TASK DATA section start
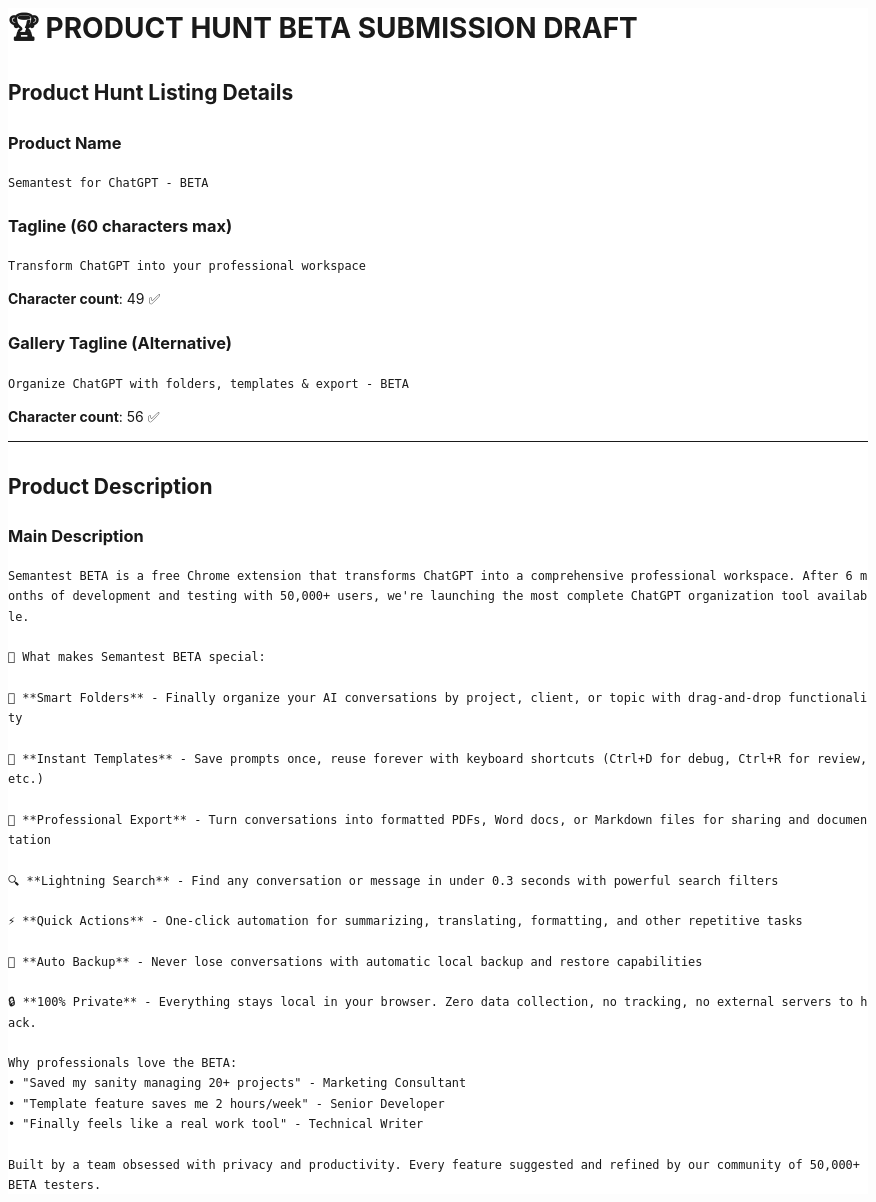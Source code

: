 # 🏆 PRODUCT HUNT BETA SUBMISSION DRAFT

## Product Hunt Listing Details

### Product Name
```
Semantest for ChatGPT - BETA
```

### Tagline (60 characters max)
```
Transform ChatGPT into your professional workspace
```
**Character count**: 49 ✅

### Gallery Tagline (Alternative)
```
Organize ChatGPT with folders, templates & export - BETA
```
**Character count**: 56 ✅

---

## Product Description

### Main Description
```
Semantest BETA is a free Chrome extension that transforms ChatGPT into a comprehensive professional workspace. After 6 months of development and testing with 50,000+ users, we're launching the most complete ChatGPT organization tool available.

🎯 What makes Semantest BETA special:

📁 **Smart Folders** - Finally organize your AI conversations by project, client, or topic with drag-and-drop functionality

📝 **Instant Templates** - Save prompts once, reuse forever with keyboard shortcuts (Ctrl+D for debug, Ctrl+R for review, etc.)

💾 **Professional Export** - Turn conversations into formatted PDFs, Word docs, or Markdown files for sharing and documentation

🔍 **Lightning Search** - Find any conversation or message in under 0.3 seconds with powerful search filters

⚡ **Quick Actions** - One-click automation for summarizing, translating, formatting, and other repetitive tasks

🔄 **Auto Backup** - Never lose conversations with automatic local backup and restore capabilities

🔒 **100% Private** - Everything stays local in your browser. Zero data collection, no tracking, no external servers to hack.

Why professionals love the BETA:
• "Saved my sanity managing 20+ projects" - Marketing Consultant
• "Template feature saves me 2 hours/week" - Senior Developer
• "Finally feels like a real work tool" - Technical Writer

Built by a team obsessed with privacy and productivity. Every feature suggested and refined by our community of 50,000+ BETA testers.

```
TASK DATA section end
▶ PROBLEM TO SOLVE: Where an entry holds a picture, leave the picture out and output the rest exactly.

▶ RESPONSE AREA:
Source code

: # 🏆 PRODUCT HUNT BETA SUBMISSION DRAFT

## Product Hunt Listing Details

### Product Name
```
Semantest for ChatGPT - BETA
```

### Tagline (60 characters max)
```
Transform ChatGPT into your professional workspace
```
**Character count**: 49 ✅

### Gallery Tagline (Alternative)
```
Organize ChatGPT with folders, templates & export - BETA
```
**Character count**: 56 ✅

---

## Product Description

### Main Description
```
Semantest BETA is a free Chrome extension that transforms ChatGPT into a comprehensive professional workspace. After 6 months of development and testing with 50,000+ users, we're launching the most complete ChatGPT organization tool available.

🎯 What makes Semantest BETA special:

📁 **Smart Folders** - Finally organize your AI conversations by project, client, or topic with drag-and-drop functionality

📝 **Instant Templates** - Save prompts once, reuse forever with keyboard shortcuts (Ctrl+D for debug, Ctrl+R for review, etc.)

💾 **Professional Export** - Turn conversations into formatted PDFs, Word docs, or Markdown files for sharing and documentation

🔍 **Lightning Search** - Find any conversation or message in under 0.3 seconds with powerful search filters

⚡ **Quick Actions** - One-click automation for summarizing, translating, formatting, and other repetitive tasks

🔄 **Auto Backup** - Never lose conversations with automatic local backup and restore capabilities

🔒 **100% Private** - Everything stays local in your browser. Zero data collection, no tracking, no external servers to hack.

Why professionals love the BETA:
• "Saved my sanity managing 20+ projects" - Marketing Consultant
• "Template feature saves me 2 hours/week" - Senior Developer
• "Finally feels like a real work tool" - Technical Writer

Built by a team obsessed with privacy and productivity. Every feature suggested and refined by our community of 50,000+ BETA testers.

```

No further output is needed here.